Biberonnés aux séries américaines comme Dallas et Dynastie dans les années 80, abreuvés ensuite de télénovelas sud-américaines bon marché et toujours très prisées, les téléspectateurs africains se voient désormais proposer des programmes auxquels ils peuvent enfin s’identifier.
La révolution des contenus proposés aux Africains a tardé mais depuis une dizaine d’années, elle s’opère à marche forcée, sous l’impulsion conjointe de chaînes satellitaires souvent étrangères et de télévisions locales qui répondent ainsi à une demande forte de leurs téléspectateurs.
Les Kényans se régalent désormais devant la comédie « Real Househelps of Kawangware » (« Les vraies domestiques de Kawangware », du nom d’un bidonville de Nairobi) ou encore la déclinaison nationale des Guignols de l’info, tandis que sur le reste du continent se sont multipliés les talk-shows et autres émissions de télé-réalité telles que « Big Brother Africa ».

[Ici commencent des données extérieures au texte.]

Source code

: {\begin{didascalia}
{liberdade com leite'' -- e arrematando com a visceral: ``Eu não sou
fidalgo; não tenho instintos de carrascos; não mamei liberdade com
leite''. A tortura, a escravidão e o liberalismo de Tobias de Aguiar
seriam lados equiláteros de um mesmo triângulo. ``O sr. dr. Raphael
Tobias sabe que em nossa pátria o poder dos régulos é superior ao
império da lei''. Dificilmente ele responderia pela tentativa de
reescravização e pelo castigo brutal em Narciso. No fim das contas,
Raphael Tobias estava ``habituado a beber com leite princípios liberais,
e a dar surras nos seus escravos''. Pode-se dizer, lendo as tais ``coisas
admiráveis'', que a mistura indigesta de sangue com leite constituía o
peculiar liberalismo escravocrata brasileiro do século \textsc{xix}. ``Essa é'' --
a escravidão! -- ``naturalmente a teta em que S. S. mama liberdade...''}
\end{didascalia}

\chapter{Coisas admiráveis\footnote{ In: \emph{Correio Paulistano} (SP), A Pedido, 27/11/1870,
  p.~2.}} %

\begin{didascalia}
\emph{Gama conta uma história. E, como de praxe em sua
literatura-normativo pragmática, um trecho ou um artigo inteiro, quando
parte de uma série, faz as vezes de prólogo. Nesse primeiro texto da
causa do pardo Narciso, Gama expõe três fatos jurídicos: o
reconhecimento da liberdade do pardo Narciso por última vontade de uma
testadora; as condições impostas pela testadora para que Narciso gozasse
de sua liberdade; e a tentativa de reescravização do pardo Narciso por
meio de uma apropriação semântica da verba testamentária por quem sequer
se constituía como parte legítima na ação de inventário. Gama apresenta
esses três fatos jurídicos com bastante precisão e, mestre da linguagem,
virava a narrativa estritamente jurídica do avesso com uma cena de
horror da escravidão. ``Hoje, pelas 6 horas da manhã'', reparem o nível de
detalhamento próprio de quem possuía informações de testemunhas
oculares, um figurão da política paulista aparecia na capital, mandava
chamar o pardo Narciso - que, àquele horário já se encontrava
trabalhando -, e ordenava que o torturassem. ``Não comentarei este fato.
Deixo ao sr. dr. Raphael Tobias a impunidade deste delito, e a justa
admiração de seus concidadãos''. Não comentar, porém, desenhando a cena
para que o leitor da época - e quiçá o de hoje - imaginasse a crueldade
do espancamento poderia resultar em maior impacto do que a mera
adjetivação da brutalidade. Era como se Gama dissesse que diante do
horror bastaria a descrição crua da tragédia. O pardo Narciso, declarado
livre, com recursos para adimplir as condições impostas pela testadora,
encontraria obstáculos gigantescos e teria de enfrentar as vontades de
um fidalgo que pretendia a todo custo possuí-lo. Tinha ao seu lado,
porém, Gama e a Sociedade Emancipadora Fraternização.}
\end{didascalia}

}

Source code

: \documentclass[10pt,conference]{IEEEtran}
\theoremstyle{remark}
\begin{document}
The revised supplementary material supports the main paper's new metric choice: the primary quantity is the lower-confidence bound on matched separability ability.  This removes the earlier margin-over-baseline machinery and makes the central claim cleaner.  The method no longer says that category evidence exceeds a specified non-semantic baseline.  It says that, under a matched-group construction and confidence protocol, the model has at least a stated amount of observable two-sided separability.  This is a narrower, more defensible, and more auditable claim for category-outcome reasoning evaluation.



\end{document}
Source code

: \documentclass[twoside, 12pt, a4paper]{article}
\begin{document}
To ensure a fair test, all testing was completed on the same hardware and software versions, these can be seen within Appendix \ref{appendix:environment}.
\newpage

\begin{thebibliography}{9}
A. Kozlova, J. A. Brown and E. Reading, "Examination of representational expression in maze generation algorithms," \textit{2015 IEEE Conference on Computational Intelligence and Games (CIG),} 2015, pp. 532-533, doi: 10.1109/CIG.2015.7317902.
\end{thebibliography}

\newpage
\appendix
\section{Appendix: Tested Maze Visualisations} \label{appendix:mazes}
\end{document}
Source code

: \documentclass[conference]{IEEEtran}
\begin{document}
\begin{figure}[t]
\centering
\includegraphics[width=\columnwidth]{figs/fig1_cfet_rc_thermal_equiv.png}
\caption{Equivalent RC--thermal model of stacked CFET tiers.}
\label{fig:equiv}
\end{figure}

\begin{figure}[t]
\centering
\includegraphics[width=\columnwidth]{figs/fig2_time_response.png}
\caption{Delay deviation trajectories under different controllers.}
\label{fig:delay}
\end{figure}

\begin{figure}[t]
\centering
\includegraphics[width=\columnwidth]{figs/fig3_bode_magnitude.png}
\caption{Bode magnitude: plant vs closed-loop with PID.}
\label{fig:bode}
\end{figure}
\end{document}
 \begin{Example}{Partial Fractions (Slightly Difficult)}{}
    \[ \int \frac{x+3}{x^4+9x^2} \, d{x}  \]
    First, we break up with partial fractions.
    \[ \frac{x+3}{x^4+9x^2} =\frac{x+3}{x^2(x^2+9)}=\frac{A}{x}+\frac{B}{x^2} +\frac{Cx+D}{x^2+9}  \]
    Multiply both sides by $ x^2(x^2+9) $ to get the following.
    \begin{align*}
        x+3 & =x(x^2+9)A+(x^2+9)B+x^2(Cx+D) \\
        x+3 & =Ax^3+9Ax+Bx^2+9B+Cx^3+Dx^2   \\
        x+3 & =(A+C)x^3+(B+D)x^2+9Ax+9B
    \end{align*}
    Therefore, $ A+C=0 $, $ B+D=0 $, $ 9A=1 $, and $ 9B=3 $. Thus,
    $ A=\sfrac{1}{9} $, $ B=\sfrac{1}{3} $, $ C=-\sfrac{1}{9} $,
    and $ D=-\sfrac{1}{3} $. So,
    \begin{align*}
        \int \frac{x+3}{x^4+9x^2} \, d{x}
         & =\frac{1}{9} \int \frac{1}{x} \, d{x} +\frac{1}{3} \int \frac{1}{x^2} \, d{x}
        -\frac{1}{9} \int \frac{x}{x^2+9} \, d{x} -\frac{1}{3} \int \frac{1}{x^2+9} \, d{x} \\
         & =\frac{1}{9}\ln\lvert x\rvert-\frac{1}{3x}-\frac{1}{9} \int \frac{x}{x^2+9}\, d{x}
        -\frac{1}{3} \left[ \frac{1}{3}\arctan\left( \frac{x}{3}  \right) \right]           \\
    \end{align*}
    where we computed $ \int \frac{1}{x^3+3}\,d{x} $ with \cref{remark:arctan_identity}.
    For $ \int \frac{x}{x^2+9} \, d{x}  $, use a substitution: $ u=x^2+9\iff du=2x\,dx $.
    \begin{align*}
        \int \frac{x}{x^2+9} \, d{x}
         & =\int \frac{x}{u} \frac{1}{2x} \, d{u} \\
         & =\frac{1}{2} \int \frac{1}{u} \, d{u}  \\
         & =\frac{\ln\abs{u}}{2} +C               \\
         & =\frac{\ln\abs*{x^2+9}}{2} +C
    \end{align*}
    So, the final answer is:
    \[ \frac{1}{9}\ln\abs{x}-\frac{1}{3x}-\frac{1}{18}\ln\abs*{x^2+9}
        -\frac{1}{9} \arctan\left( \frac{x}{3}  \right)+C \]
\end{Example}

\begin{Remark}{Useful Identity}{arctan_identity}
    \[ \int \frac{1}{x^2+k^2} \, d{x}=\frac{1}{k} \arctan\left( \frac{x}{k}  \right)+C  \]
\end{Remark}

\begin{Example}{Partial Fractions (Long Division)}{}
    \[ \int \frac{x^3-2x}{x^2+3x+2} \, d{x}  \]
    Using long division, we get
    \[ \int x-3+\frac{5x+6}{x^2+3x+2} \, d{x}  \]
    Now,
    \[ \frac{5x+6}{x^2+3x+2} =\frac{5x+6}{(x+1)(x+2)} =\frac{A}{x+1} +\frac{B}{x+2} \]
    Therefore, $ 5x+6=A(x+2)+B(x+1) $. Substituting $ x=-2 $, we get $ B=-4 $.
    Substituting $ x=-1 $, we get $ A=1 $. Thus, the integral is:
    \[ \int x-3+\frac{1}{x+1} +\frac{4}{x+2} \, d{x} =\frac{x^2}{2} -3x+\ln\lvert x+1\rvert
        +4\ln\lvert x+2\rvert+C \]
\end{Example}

Et la demande devrait continuer à progresser: le nombre de foyers disposant d’une télévision va doubler dans les dix prochaines années, pour passer à plus de 150 millions, selon le cabinet d’études Dataxis.
Le marché africain, qui pesait près de 6 milliards de dollars en 2015 (5,3 milliards d’euros), en additionnant les budgets de chaînes publiques, les recettes publicitaires et les abonnements pour chaînes payantes, devrait atteindre 8,6 milliards de dollars en 2021, toujours selon Dataxis.
Précurseur en matière de contenus locaux, le Nigeria fait figure d’exception, avec l’obligation faite aux chaînes locales d’offrir 70%?de programmes nigérians.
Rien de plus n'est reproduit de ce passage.